======== Given information ========

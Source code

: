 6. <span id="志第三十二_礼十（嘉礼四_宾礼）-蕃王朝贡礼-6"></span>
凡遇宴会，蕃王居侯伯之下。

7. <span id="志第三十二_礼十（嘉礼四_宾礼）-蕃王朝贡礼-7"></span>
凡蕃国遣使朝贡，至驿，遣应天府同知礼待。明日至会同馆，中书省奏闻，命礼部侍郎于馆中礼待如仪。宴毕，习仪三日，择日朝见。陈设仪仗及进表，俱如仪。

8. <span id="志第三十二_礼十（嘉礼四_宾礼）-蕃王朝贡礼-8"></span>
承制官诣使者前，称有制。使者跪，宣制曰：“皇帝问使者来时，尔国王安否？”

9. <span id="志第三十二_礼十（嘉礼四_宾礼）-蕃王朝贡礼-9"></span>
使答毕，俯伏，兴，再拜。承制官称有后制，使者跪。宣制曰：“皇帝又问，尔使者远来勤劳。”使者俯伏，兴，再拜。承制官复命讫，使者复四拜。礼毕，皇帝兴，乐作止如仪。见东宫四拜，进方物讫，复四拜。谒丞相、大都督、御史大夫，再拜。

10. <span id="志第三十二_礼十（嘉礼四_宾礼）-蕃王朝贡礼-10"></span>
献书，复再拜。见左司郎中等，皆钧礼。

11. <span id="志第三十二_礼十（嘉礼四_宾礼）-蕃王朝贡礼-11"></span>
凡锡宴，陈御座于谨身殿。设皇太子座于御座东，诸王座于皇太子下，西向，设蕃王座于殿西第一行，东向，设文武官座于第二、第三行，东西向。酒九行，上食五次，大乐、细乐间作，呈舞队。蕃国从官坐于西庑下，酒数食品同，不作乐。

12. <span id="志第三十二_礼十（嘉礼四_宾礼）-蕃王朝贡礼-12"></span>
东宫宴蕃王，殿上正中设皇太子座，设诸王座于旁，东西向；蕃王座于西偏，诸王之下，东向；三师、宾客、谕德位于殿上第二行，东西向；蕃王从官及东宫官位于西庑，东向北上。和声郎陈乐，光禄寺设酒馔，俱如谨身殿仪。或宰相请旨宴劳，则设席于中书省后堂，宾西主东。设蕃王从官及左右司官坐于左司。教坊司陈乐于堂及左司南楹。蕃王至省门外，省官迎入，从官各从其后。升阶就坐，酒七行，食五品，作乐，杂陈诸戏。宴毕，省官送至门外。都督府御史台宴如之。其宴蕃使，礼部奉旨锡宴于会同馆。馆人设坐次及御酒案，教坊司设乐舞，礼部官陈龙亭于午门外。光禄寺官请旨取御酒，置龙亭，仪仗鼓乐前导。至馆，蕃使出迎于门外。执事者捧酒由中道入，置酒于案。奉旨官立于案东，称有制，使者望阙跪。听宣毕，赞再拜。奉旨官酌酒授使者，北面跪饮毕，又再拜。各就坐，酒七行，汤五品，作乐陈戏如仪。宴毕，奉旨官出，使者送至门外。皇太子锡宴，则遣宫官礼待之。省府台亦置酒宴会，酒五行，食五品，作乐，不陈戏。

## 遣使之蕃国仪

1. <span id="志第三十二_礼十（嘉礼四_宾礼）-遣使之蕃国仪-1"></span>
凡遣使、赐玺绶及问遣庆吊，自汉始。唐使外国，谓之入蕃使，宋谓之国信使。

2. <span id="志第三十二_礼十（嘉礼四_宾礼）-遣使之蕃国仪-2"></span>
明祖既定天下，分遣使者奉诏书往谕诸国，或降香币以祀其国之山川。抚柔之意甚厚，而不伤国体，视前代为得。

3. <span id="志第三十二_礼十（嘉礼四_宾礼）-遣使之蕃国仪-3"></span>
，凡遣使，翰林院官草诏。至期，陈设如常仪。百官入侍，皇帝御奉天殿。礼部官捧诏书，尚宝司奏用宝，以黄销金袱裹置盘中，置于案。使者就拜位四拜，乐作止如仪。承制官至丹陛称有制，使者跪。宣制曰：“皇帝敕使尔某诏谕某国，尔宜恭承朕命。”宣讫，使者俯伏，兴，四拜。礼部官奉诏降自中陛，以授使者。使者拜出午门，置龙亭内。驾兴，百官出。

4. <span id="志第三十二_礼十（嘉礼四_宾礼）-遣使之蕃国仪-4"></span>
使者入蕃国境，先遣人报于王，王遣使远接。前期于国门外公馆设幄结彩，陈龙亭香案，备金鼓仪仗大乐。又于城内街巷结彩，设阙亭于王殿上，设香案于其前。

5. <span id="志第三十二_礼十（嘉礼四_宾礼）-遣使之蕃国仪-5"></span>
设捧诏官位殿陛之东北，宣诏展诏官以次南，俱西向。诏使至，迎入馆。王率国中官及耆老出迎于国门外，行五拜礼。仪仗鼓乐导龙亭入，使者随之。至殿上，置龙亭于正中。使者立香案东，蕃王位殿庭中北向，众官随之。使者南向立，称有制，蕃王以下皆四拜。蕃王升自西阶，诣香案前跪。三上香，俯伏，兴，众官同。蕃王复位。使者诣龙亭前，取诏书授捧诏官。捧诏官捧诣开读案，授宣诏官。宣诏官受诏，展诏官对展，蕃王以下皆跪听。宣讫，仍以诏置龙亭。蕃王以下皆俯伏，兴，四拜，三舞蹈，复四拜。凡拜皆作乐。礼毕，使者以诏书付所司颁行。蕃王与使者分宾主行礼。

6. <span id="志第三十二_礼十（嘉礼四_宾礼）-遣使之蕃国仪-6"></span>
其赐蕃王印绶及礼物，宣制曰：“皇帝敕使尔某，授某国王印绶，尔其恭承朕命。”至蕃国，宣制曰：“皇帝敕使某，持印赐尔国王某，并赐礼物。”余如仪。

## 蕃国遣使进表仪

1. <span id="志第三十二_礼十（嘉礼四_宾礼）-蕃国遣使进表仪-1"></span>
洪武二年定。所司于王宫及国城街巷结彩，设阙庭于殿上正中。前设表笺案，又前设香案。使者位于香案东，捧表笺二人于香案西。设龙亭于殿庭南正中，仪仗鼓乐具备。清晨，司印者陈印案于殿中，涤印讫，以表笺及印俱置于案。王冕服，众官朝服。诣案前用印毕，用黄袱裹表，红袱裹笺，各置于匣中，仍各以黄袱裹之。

========

| Task to carry out |
Beginning with the line that holds "设捧诏官位殿陛之东北，宣诏展", copy the entries exactly to their last line, and leave out every earlier line.

| Your solution |
设捧诏官位殿陛之东北，宣诏展诏官以次南，俱西向。诏使至，迎入馆。王率国中官及耆老出迎于国门外，行五拜礼。仪仗鼓乐导龙亭入，使者随之。至殿上，置龙亭于正中。使者立香案东，蕃王位殿庭中北向，众官随之。使者南向立，称有制，蕃王以下皆四拜。蕃王升自西阶，诣香案前跪。三上香，俯伏，兴，众官同。蕃王复位。使者诣龙亭前，取诏书授捧诏官。捧诏官捧诣开读案，授宣诏官。宣诏官受诏，展诏官对展，蕃王以下皆跪听。宣讫，仍以诏置龙亭。蕃王以下皆俯伏，兴，四拜，三舞蹈，复四拜。凡拜皆作乐。礼毕，使者以诏书付所司颁行。蕃王与使者分宾主行礼。

6. <span id="志第三十二_礼十（嘉礼四_宾礼）-遣使之蕃国仪-6"></span>
其赐蕃王印绶及礼物，宣制曰：“皇帝敕使尔某，授某国王印绶，尔其恭承朕命。”至蕃国，宣制曰：“皇帝敕使某，持印赐尔国王某，并赐礼物。”余如仪。

## 蕃国遣使进表仪

1. <span id="志第三十二_礼十（嘉礼四_宾礼）-蕃国遣使进表仪-1"></span>
洪武二年定。所司于王宫及国城街巷结彩，设阙庭于殿上正中。前设表笺案，又前设香案。使者位于香案东，捧表笺二人于香案西。设龙亭于殿庭南正中，仪仗鼓乐具备。清晨，司印者陈印案于殿中，涤印讫，以表笺及印俱置于案。王冕服，众官朝服。诣案前用印毕，用黄袱裹表，红袱裹笺，各置于匣中，仍各以黄袱裹之。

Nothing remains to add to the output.